Saved entries:
========

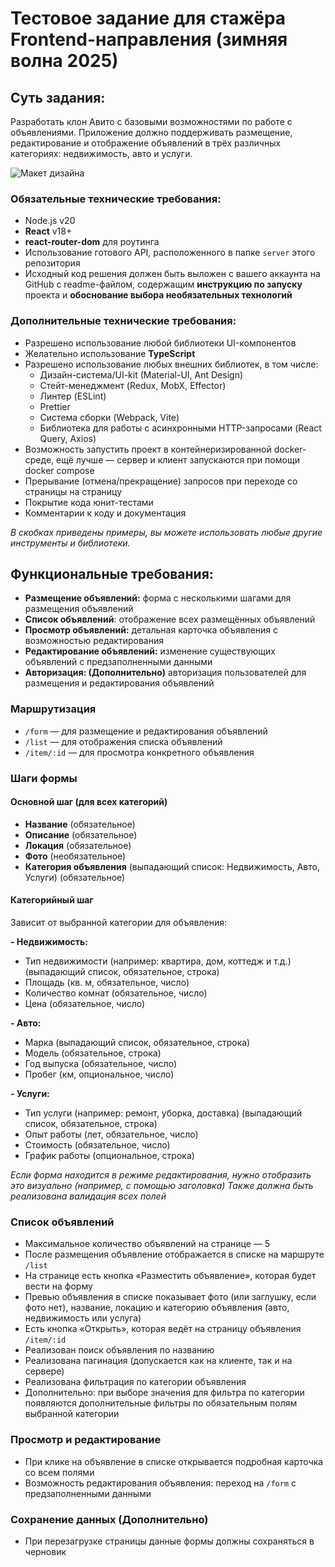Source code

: # Тестовое задание для стажёра Frontend-направления (зимняя волна 2025)

## Суть задания:
Разработать клон Авито с базовыми возможностями по работе с объявлениями. Приложение должно поддерживать размещение, редактирование и отображение объявлений в трёх различных категориях: недвижимость, авто и услуги.

![Макет дизайна](https://github.com/user-attachments/assets/f2f3eddf-d205-4bf7-b9ec-2aa16606e0ff)

### Обязательные технические требования:
- Node.js v20  
- **React** v18+  
- **react-router-dom** для роутинга  
- Использование готового API, расположенного в папке `server` этого репозитория  
- Исходный код решения должен быть выложен с вашего аккаунта на GitHub с readme-файлом, содержащим **инструкцию по запуску** проекта и **обоснование выбора необязательных технологий**

### Дополнительные технические требования:
- Разрешено использование любой библиотеки UI-компонентов  
- Желательно использование **TypeScript**   
- Разрешено использование любых внешних библиотек, в том числе:  
  - Дизайн-система/UI-kit (Material-UI, Ant Design)  
  - Стейт-менеджмент (Redux, MobX, Effector)  
  - Линтер (ESLint)  
  - Prettier  
  - Система сборки (Webpack, Vite)  
  - Библиотека для работы с асинхронными HTTP-запросами (React Query, Axios)  
- Возможность запустить проект в контейнеризированной docker-среде, ещё лучше — сервер и клиент запускаются при помощи docker compose  
- Прерывание (отмена/прекращение) запросов при переходе со страницы на страницу  
- Покрытие кода юнит-тестами  
- Комментарии к коду и документация

*В скобках приведены примеры, вы можете  использовать любые другие инструменты и библиотеки.*

## Функциональные требования:
- **Размещение объявлений:** форма с несколькими шагами для размещения объявлений  
- **Список объявлений**: отображение всех размещённых объявлений  
- **Просмотр объявлений:** детальная карточка объявления с возможностью редактирования  
- **Редактирование объявлений:** изменение существующих объявлений с предзаполненными данными  
- **Авторизация: (Дополнительно)** авторизация пользователей для размещения и редактирования объявлений

### Маршрутизация
- `/form` — для размещение и редактирования объявлений  
- `/list` — для отображения списка объявлений  
- `/item/:id` — для просмотра конкретного объявления

### Шаги формы

#### Основной шаг (для всех категорий)
- **Название** (обязательное)  
- **Описание** (обязательное)  
- **Локация** (обязательное)  
- **Фото** (необязательное)  
- **Категория объявления** (выпадающий список: Недвижимость, Авто, Услуги) (обязательное)

#### Категорийный шаг
Зависит от выбранной категории для объявления:

**- Недвижимость:**
  - Тип недвижимости (например: квартира, дом, коттедж и т.д.) (выпадающий список, обязательное, строка)  
  - Площадь (кв. м, обязательное, число)  
  - Количество комнат (обязательное, число)  
  - Цена (обязательное, число)

**- Авто:**
  - Марка (выпадающий список, обязательное, строка)  
  - Модель (обязательное, строка)  
  - Год выпуска (обязательное, число)  
  - Пробег (км, опциональное, число)

**- Услуги:**  
  - Тип услуги (например: ремонт, уборка, доставка) (выпадающий список, обязательное, строка)  
  - Опыт работы (лет, обязательное, число)  
  - Стоимость (обязательное, число)  
  - График работы (опциональное, строка)

*Если форма находится в режиме редактирования, нужно отобразить это визуально (например, с помощью заголовка)*
*Также должна быть реализована валидация всех полей*

### Список объявлений
- Максимальное количество объявлений на странице — 5  
- После размещения объявление отображается в списке на маршруте `/list`  
- На странице есть кнопка «Разместить объявление», которая будет вести на форму  
- Превью объявления в списке показывает фото (или заглушку, если фото нет), название, локацию и категорию объявления (авто, недвижимость или услуга)  
- Есть кнопка «Открыть», которая ведёт на страницу объявления `/item/:id`  
- Реализован поиск объявления по названию  
- Реализована пагинация (допускается как на клиенте, так и на сервере)  
- Реализована фильтрация по категории объявления  
- Дополнительно: при выборе значения для фильтра по категории появляются дополнительные фильтры по обязательным полям выбранной категории

### Просмотр и редактирование
- При клике на объявление в списке открывается подробная карточка со всем полями  
- Возможность редактирования объявления: переход на `/form` с предзаполненными данными

### Сохранение данных (Дополнительно)
- При перезагрузке страницы данные формы должны сохраняться в черновик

========

Work to complete:
What is needed is a verbatim copy of every line in the records above from the one containing "### Маршрутизация" down to the one containing "### Сохранение данных (Дополнительно)", both included, and nothing more.

Output of the task:
### Маршрутизация
- `/form` — для размещение и редактирования объявлений  
- `/list` — для отображения списка объявлений  
- `/item/:id` — для просмотра конкретного объявления

### Шаги формы

#### Основной шаг (для всех категорий)
- **Название** (обязательное)  
- **Описание** (обязательное)  
- **Локация** (обязательное)  
- **Фото** (необязательное)  
- **Категория объявления** (выпадающий список: Недвижимость, Авто, Услуги) (обязательное)

#### Категорийный шаг
Зависит от выбранной категории для объявления:

**- Недвижимость:**
  - Тип недвижимости (например: квартира, дом, коттедж и т.д.) (выпадающий список, обязательное, строка)  
  - Площадь (кв. м, обязательное, число)  
  - Количество комнат (обязательное, число)  
  - Цена (обязательное, число)

**- Авто:**
  - Марка (выпадающий список, обязательное, строка)  
  - Модель (обязательное, строка)  
  - Год выпуска (обязательное, число)  
  - Пробег (км, опциональное, число)

**- Услуги:**  
  - Тип услуги (например: ремонт, уборка, доставка) (выпадающий список, обязательное, строка)  
  - Опыт работы (лет, обязательное, число)  
  - Стоимость (обязательное, число)  
  - График работы (опциональное, строка)

*Если форма находится в режиме редактирования, нужно отобразить это визуально (например, с помощью заголовка)*
*Также должна быть реализована валидация всех полей*

### Список объявлений
- Максимальное количество объявлений на странице — 5  
- После размещения объявление отображается в списке на маршруте `/list`  
- На странице есть кнопка «Разместить объявление», которая будет вести на форму  
- Превью объявления в списке показывает фото (или заглушку, если фото нет), название, локацию и категорию объявления (авто, недвижимость или услуга)  
- Есть кнопка «Открыть», которая ведёт на страницу объявления `/item/:id`  
- Реализован поиск объявления по названию  
- Реализована пагинация (допускается как на клиенте, так и на сервере)  
- Реализована фильтрация по категории объявления  
- Дополнительно: при выборе значения для фильтра по категории появляются дополнительные фильтры по обязательным полям выбранной категории

### Просмотр и редактирование
- При клике на объявление в списке открывается подробная карточка со всем полями  
- Возможность редактирования объявления: переход на `/form` с предзаполненными данными

### Сохранение данных (Дополнительно)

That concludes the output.